▸ Task goal: Show each line of the entries below in which the word "kbps" appears.

(Collected data entries)
***

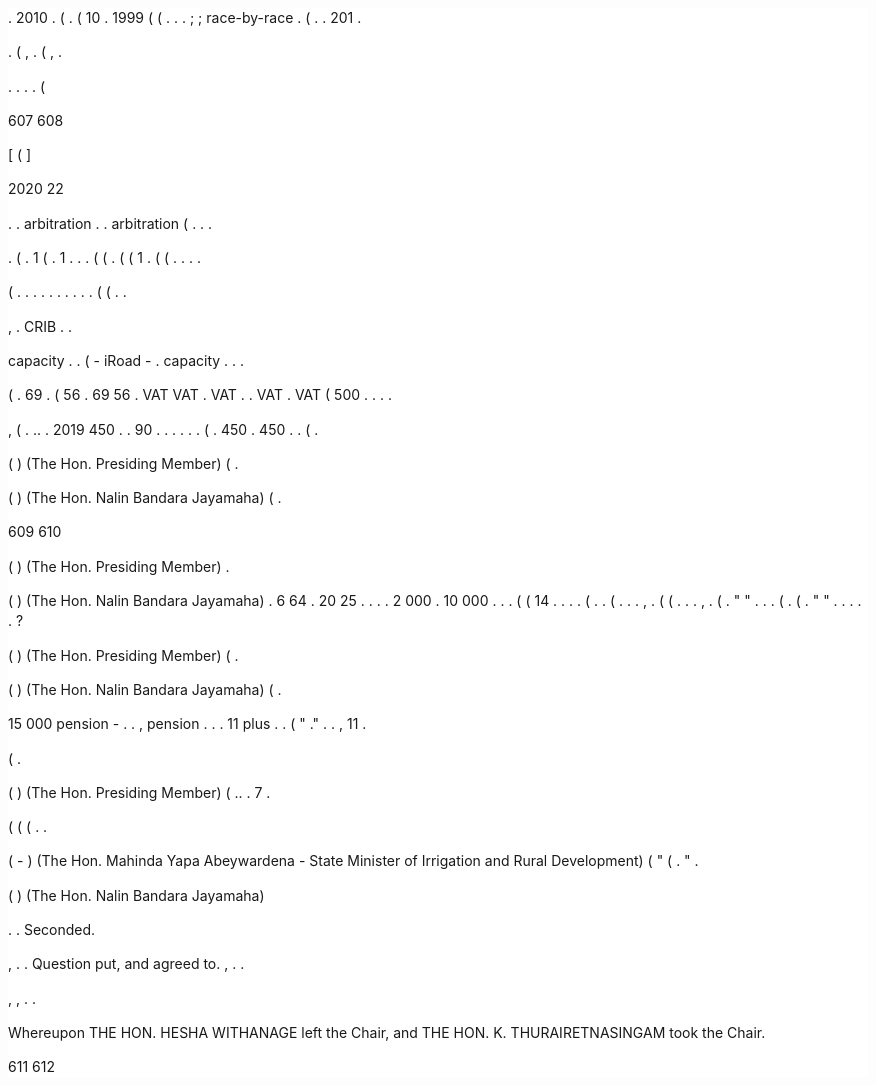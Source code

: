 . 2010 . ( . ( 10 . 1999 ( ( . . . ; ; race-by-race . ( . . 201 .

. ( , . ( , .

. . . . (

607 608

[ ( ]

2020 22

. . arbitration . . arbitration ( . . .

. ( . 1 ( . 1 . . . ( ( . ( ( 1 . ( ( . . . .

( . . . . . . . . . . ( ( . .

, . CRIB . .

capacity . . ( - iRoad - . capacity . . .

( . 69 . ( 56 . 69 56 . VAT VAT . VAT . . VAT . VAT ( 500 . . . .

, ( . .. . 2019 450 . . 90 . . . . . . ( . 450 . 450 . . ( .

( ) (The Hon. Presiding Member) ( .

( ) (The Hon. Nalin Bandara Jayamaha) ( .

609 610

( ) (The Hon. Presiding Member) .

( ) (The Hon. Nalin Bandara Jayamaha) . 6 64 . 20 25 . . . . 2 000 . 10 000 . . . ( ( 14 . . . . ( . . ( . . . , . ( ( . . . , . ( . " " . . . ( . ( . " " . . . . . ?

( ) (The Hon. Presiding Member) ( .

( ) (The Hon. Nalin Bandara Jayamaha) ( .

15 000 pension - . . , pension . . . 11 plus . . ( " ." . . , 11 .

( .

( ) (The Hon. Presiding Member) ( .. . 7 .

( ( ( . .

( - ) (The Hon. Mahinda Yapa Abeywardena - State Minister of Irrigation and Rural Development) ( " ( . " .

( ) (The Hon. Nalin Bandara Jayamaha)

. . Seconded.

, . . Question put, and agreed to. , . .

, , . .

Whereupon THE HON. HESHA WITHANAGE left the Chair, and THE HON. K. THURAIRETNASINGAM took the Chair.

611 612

***

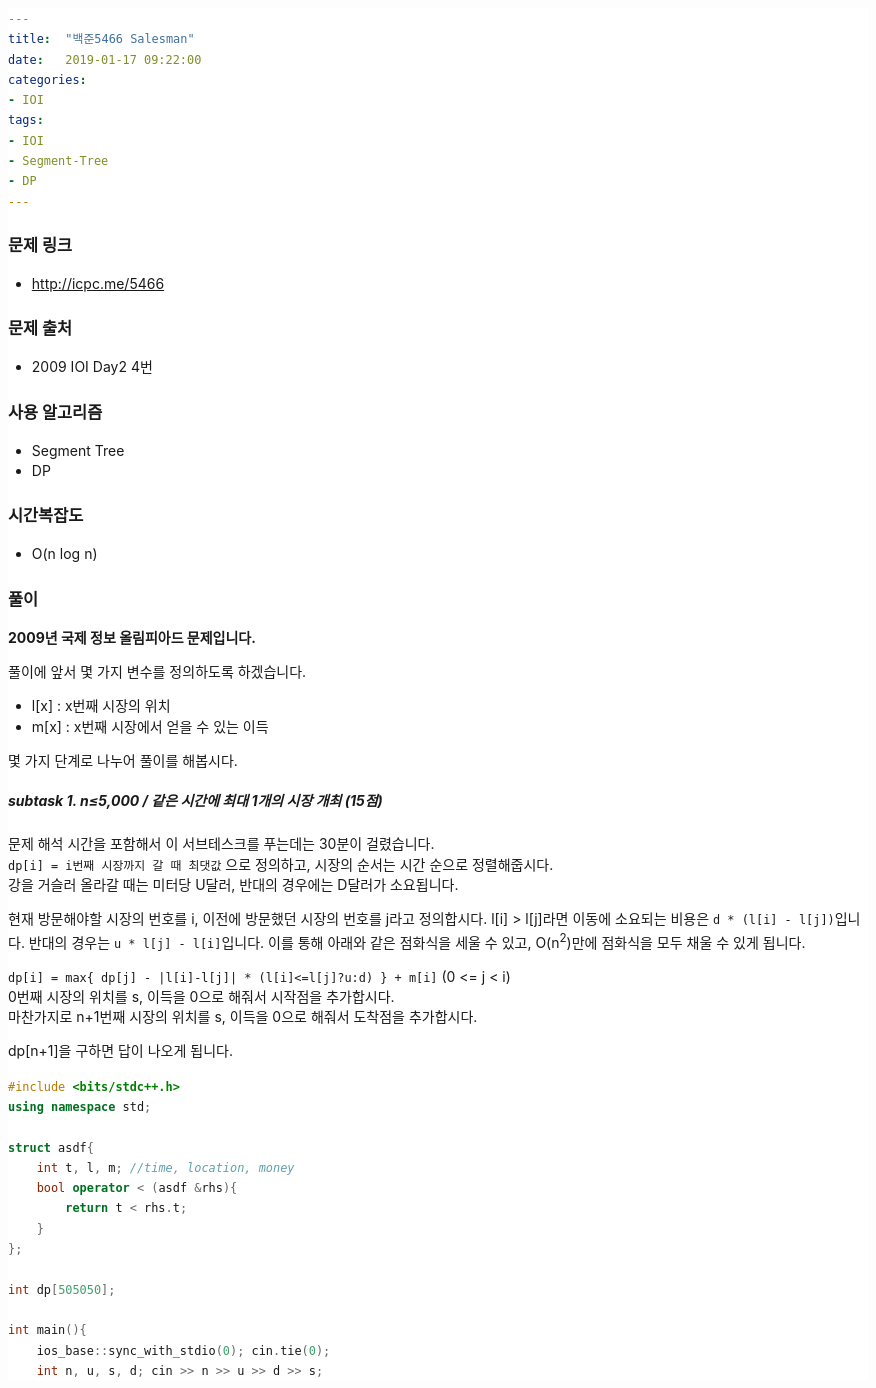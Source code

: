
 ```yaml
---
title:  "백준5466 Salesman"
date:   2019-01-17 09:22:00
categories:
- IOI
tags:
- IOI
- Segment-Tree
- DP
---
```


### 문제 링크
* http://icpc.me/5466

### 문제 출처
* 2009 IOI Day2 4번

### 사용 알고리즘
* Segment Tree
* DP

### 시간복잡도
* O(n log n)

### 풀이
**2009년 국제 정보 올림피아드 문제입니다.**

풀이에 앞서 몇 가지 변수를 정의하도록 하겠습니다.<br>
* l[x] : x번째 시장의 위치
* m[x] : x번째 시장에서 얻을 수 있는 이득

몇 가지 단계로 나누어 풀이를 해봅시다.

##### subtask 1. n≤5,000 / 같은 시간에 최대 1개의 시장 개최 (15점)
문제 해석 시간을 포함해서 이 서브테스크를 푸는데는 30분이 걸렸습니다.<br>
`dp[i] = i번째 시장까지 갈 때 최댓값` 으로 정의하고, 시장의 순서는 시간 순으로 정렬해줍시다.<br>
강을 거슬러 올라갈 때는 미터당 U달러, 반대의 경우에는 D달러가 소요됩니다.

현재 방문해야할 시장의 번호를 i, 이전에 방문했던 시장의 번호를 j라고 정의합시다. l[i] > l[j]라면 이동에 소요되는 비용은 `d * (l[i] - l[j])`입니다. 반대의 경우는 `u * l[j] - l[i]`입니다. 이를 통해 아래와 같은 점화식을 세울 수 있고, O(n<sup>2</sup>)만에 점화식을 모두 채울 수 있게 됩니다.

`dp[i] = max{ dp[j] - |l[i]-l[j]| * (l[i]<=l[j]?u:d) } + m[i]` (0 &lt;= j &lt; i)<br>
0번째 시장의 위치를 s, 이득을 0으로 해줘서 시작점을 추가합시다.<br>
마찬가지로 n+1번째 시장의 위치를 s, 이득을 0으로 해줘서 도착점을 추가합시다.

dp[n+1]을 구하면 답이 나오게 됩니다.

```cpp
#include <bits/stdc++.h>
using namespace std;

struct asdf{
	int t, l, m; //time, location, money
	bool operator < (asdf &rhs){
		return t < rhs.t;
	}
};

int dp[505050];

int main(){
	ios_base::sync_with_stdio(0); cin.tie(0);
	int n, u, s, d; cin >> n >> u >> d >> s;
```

***

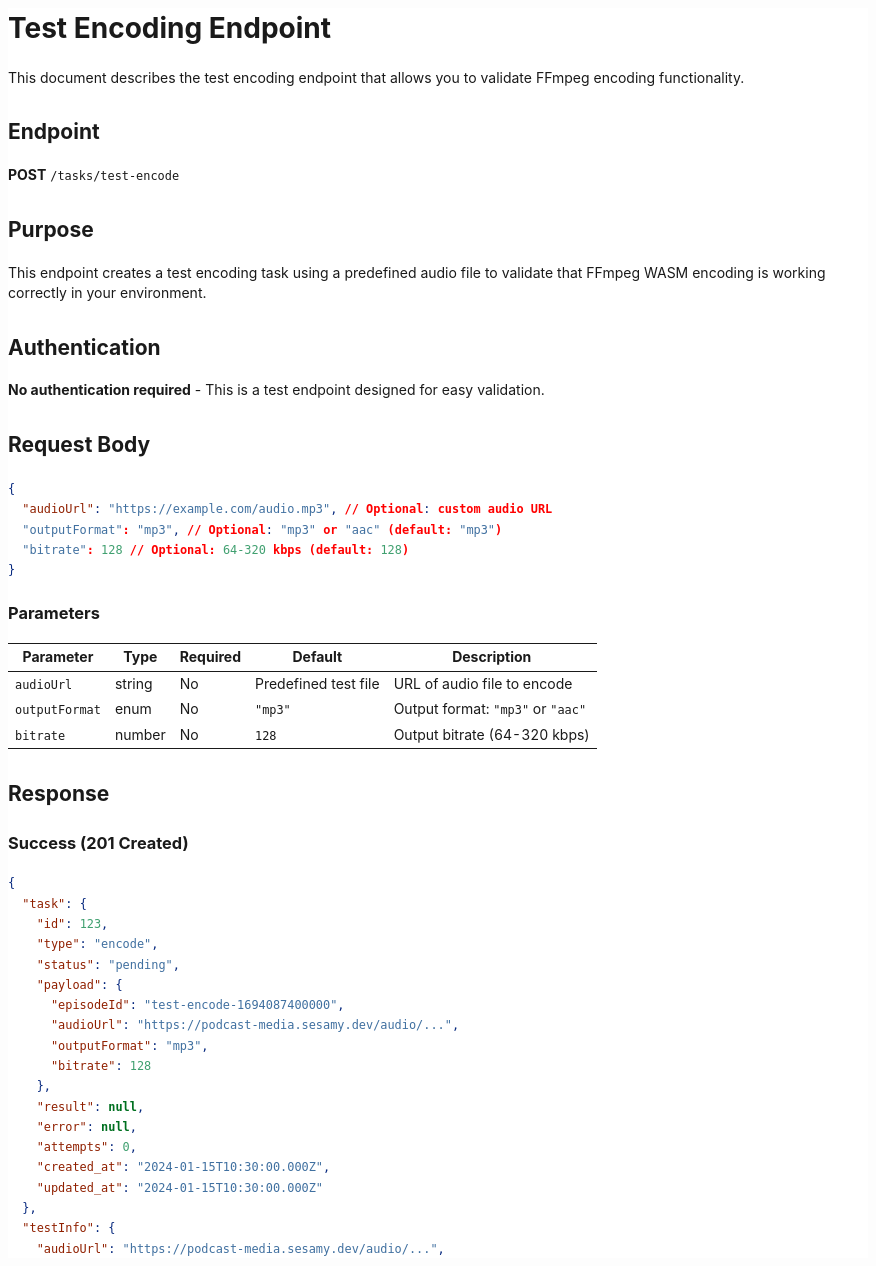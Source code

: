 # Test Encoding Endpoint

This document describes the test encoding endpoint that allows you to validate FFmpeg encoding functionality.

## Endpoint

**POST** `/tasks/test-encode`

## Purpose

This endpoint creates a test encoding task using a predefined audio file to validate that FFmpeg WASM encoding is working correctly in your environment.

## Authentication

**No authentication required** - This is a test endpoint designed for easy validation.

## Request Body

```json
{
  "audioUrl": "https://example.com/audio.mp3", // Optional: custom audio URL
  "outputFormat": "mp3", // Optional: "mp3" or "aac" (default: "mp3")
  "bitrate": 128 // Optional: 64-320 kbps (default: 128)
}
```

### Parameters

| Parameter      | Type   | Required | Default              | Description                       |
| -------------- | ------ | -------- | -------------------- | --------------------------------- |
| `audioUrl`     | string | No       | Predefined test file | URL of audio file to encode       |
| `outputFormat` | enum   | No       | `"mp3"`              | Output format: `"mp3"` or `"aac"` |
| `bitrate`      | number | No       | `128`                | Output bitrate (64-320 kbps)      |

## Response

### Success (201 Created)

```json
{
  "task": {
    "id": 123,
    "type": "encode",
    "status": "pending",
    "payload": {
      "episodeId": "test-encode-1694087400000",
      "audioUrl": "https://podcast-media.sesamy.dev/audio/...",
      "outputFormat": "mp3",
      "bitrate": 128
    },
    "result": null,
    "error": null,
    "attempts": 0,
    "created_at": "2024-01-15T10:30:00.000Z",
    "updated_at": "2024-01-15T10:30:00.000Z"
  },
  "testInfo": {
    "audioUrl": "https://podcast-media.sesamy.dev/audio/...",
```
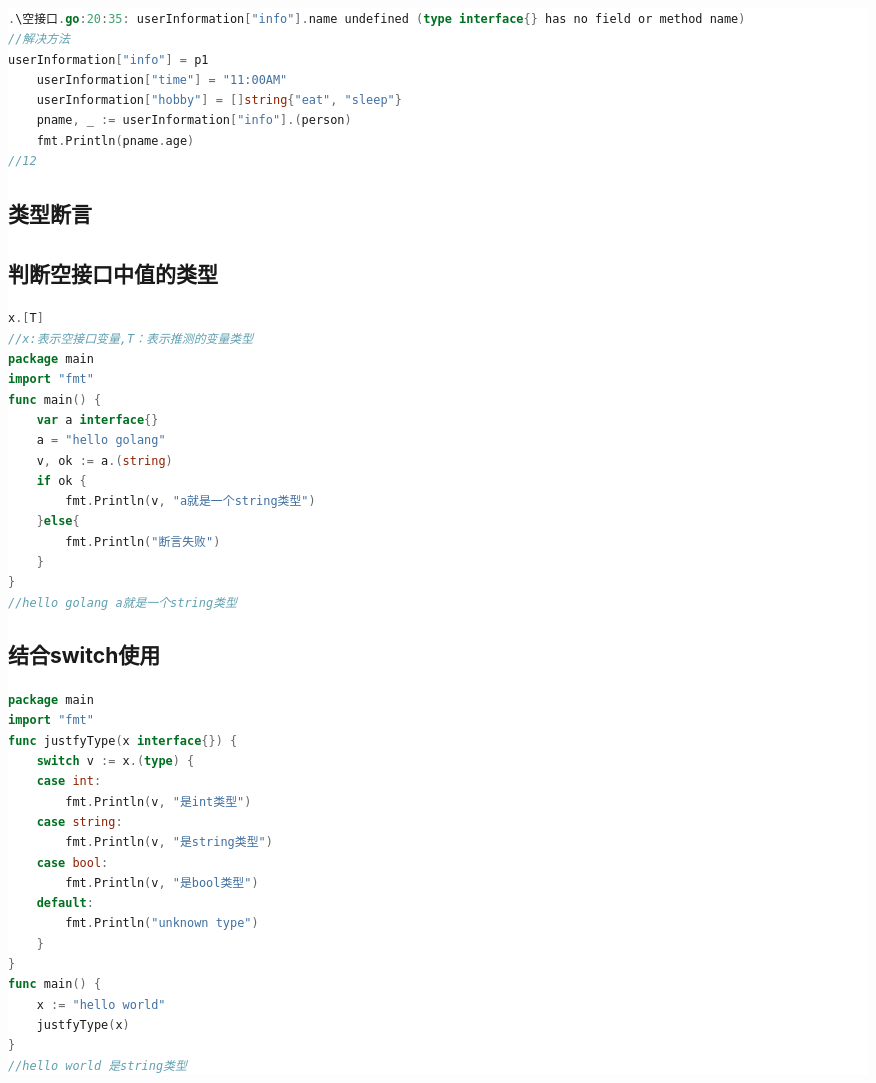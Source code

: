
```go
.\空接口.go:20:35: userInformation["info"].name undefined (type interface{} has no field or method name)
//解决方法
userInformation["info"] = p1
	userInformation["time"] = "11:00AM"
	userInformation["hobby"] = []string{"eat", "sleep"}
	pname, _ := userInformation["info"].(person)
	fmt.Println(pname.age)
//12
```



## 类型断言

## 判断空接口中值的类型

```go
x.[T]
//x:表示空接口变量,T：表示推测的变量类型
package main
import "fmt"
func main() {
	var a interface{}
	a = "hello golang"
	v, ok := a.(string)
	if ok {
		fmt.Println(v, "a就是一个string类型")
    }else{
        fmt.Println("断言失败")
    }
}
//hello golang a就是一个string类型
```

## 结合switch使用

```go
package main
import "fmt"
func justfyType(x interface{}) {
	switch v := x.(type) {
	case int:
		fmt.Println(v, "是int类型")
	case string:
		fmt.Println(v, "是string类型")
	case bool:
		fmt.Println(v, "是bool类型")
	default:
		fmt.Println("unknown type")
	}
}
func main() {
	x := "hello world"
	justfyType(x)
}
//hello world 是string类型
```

***

▸ Problem solution:
  "bitrate": 128 // Optional: 64-320 kbps (default: 128)
| `bitrate`      | number | No       | `128`                | Output bitrate (64-320 kbps)      |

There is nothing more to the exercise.